With the warmer months coming up, we’ve compiled a list of things you can do before, during, and post training to help you perform and recover better when exercising in the heat.
If you know it’s going to be a hot training session, you can preemptively cool. One of the best ways to do this is by sipping on some electrolytes blended with ice, so you’re essentially making your own hydration slushy! By having little ice chips melt to liquid in your stomach, you’ll be able to better absorb heat energy than just plain ice water.
Prepping your hydration and fueling products before long runs or before a race is a key part of calming race nerves and can greatly benefit your performance. If you choose a liquid fuel option like Skratch SuperFuel, NUUN Endurance or CarboRocket 333 Half Evil All in One Endurance Drink, we recommend monitoring the concentration of your carb mix drink. Normally, we want your drink concentration to be within 5-15%, however, on hot days, we actually want to bring that range down closer to 6-8% concentration so that your gut can better tolerate the liquid carbs .

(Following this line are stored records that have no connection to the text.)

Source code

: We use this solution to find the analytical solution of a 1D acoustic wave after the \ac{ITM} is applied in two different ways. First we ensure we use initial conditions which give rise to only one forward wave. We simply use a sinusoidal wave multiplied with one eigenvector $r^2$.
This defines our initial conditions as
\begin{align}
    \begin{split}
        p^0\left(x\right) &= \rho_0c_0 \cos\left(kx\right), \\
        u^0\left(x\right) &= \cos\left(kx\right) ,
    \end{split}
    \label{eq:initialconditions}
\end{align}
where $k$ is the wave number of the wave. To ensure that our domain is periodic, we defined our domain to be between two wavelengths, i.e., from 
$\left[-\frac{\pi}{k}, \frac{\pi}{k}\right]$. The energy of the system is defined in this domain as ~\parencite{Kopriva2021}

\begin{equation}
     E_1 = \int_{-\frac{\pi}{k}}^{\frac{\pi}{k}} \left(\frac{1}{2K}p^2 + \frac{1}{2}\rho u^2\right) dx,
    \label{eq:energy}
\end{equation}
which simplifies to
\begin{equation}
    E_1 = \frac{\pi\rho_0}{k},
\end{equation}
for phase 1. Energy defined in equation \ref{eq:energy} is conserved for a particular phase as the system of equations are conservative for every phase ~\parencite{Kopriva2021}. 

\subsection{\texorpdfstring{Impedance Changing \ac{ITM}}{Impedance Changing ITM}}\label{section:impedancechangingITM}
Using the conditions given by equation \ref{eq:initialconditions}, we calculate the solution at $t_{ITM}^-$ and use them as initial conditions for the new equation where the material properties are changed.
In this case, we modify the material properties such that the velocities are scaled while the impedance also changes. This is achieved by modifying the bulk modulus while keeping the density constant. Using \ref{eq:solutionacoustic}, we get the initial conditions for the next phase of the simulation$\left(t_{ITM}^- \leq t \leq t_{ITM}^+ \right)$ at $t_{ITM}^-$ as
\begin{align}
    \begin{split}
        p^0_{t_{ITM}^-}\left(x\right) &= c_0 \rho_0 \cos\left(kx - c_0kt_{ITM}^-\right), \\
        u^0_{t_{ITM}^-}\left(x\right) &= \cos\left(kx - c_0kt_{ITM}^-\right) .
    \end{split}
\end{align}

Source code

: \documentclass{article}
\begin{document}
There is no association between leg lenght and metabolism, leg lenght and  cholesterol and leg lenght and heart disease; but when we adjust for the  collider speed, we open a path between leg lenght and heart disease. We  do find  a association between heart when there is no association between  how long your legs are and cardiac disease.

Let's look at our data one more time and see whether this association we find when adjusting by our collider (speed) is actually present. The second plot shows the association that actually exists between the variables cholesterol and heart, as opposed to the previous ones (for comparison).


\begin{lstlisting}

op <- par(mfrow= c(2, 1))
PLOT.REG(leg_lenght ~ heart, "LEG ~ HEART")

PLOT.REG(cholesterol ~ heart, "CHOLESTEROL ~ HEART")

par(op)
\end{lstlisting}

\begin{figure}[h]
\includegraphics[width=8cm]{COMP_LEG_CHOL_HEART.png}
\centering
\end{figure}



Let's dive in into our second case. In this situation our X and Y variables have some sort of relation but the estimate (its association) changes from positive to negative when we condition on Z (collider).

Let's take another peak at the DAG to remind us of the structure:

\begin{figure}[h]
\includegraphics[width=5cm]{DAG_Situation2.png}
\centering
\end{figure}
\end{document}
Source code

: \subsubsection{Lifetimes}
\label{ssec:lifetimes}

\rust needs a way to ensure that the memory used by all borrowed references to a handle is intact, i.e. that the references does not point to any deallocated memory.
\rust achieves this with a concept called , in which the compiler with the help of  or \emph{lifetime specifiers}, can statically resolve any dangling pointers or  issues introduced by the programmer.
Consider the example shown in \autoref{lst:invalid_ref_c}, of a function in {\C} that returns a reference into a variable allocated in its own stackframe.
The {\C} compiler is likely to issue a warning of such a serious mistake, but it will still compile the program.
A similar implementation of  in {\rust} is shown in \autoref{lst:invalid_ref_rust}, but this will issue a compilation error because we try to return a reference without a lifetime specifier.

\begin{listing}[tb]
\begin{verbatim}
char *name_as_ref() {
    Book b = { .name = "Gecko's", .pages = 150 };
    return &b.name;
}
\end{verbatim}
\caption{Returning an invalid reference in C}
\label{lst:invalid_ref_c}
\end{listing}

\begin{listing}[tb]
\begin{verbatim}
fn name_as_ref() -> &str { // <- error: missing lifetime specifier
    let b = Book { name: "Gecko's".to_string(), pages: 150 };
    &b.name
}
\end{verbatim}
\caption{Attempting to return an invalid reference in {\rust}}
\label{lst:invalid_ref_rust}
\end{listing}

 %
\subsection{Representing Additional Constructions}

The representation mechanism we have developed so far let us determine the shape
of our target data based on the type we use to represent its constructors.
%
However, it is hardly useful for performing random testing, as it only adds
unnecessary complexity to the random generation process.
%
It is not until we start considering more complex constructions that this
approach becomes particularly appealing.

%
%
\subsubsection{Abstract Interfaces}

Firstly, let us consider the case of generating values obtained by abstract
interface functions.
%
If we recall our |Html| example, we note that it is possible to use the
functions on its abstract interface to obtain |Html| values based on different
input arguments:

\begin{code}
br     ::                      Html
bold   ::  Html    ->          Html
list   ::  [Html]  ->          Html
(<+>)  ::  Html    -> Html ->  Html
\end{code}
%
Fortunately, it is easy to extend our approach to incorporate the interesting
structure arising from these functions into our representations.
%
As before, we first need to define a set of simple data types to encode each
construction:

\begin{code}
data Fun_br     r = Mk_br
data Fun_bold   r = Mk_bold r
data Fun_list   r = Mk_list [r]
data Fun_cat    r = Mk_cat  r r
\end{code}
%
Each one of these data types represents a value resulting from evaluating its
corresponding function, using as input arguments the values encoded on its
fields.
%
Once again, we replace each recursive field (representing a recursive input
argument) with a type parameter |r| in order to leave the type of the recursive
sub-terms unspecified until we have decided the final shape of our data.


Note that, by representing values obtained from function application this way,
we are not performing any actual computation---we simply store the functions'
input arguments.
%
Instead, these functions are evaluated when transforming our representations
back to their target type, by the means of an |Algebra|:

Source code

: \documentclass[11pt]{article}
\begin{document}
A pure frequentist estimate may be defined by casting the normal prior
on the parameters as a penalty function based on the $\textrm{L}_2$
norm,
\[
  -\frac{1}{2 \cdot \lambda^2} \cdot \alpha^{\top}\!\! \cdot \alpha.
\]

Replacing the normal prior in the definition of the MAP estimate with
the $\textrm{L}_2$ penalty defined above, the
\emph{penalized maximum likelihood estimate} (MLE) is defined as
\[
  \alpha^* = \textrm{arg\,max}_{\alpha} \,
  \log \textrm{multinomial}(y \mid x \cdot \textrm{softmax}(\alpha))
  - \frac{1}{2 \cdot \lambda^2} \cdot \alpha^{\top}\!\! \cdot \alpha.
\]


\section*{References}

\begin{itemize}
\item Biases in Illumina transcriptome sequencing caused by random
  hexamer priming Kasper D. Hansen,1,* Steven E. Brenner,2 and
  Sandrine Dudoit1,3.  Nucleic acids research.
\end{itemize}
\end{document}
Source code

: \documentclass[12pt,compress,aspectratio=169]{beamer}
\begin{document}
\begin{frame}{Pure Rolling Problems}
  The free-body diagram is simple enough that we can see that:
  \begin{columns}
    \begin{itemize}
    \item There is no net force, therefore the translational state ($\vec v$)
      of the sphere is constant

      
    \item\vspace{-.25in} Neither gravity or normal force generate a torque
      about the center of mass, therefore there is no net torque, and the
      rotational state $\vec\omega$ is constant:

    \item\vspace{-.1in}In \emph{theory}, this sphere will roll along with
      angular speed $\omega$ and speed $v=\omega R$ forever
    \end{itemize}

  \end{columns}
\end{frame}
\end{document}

When choosing carb options for either liquid or solid fuel options, be sure to choose high glycemic or fast digesting carbs so that your gut has to do less work to break down those fuel sources. If you want to learn more about different carb options, check out this blog post where we break down everything you need to know about sports fuel.
As a part of that prep work before training or racing, you can also freeze the electrolytes you plan to consume. Create a hydration slushy for your running bottle, or you can also mix up electrolytes the night before and pour the mix into your ice cube tray. The next morning, place the ice cubes into your bottle for your exercise. Here
Here’s extra tip! You can also wrap your bottles in tin foil to improve the reflection of heat off of your bottle.
Don’t forget that you can also freeze most gels as well, BUT be sure to try this before race day to ensure that you’re still able to squeeze the gel out and eat it while training or racing!
While on course, you can also help your body cool down externally by pouring water on yourself. Do NOT use ice water because this can actually cause vasoconstriction, thereby causing warm blood to get pushed back into the core, rather than to your skin surface to help cool you down. Instead, you should bring along plain water for this. You ideally want to place the water on your head, neck, hands, forearms, and shins/feet if you’re able. These areas are where your blood vessels are closest to the surface of the skin, thereby allowing your body to pull heat off your body via evaporation.
Always. Recover. Post. Exercise.
Whether its an easy training day, a hard one, or race day, post-workout recovery is essential for both your health and your longevity in sport. Training stress on your body can often reduce your appetite and with high heat and/or high humidity conditions, this may exacerbate your lack of appetite. Although you may not want a full meal, we recommend at least trying to take in an easy recovery shake with a good mix of carbs and protein. For hotter days, try making your recovery shake smoothie or slushy style by including a bunch of ice cubes into your blender.